> TASK GOAL
Read the listing below and copy out each line where the word "provides" occurs.

┌─ DATASET EXTRACT

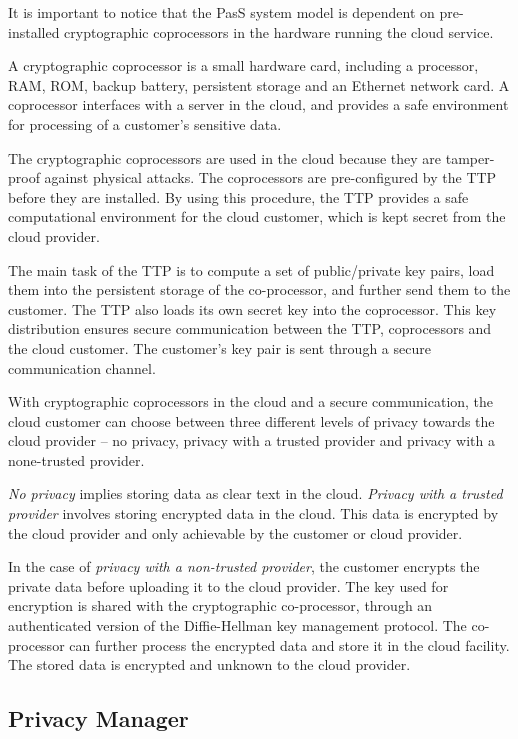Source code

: \documentclass[pdftex,english,10pt,b5paper,twoside]{book}
\begin{document}
It is important to notice that the \ac{PasS} system model is dependent on
pre-installed cryptographic coprocessors in the hardware running the cloud
service.

A cryptographic coprocessor is a small hardware card, including a processor,
\ac{RAM}, \ac{ROM}, backup battery, persistent storage and an Ethernet network
card. A coprocessor interfaces with a server in the cloud, and provides a safe
environment for processing of a customer's sensitive data. 

The cryptographic coprocessors are used in the cloud because they are
tamper-proof against physical attacks. The coprocessors are pre-configured by
the \ac{TTP} before they are installed. By using this procedure, the \ac{TTP}
provides a safe computational environment for the cloud customer, which is kept
secret from the cloud provider.

The main task of the \ac{TTP} is to compute a set of public/private key pairs,
load them into the persistent storage of the co-processor, and further send
them to the customer. The \ac{TTP} also loads its own secret key into the
coprocessor. This key distribution ensures secure communication between the
\ac{TTP}, coprocessors and the cloud customer. The customer's key pair is sent
through a secure communication channel.

With cryptographic coprocessors in the cloud and a secure communication, the
cloud customer can choose between three different levels of privacy towards the
cloud provider -- no privacy, privacy with a trusted provider and privacy with
a none-trusted provider.

\emph{No privacy} implies storing data as clear text in the cloud.
\emph{Privacy with a trusted provider} involves storing encrypted data in the
cloud. This data is encrypted by the cloud provider and only achievable by the
customer or cloud provider. 

In the case of \emph{privacy with a non-trusted provider}, the customer
encrypts the private data before uploading it to the cloud provider. The key
used for encryption is shared with the cryptographic co-processor, through an
authenticated version of the Diffie-Hellman key management protocol. The
co-processor can further process the encrypted data and store it in the cloud
facility. The stored data is encrypted and unknown to the cloud provider.

\subsection{Privacy Manager}
\end{document}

└─

> SOLUTION BELOW
card. A coprocessor interfaces with a server in the cloud, and provides a safe
provides a safe computational environment for the cloud customer, which is kept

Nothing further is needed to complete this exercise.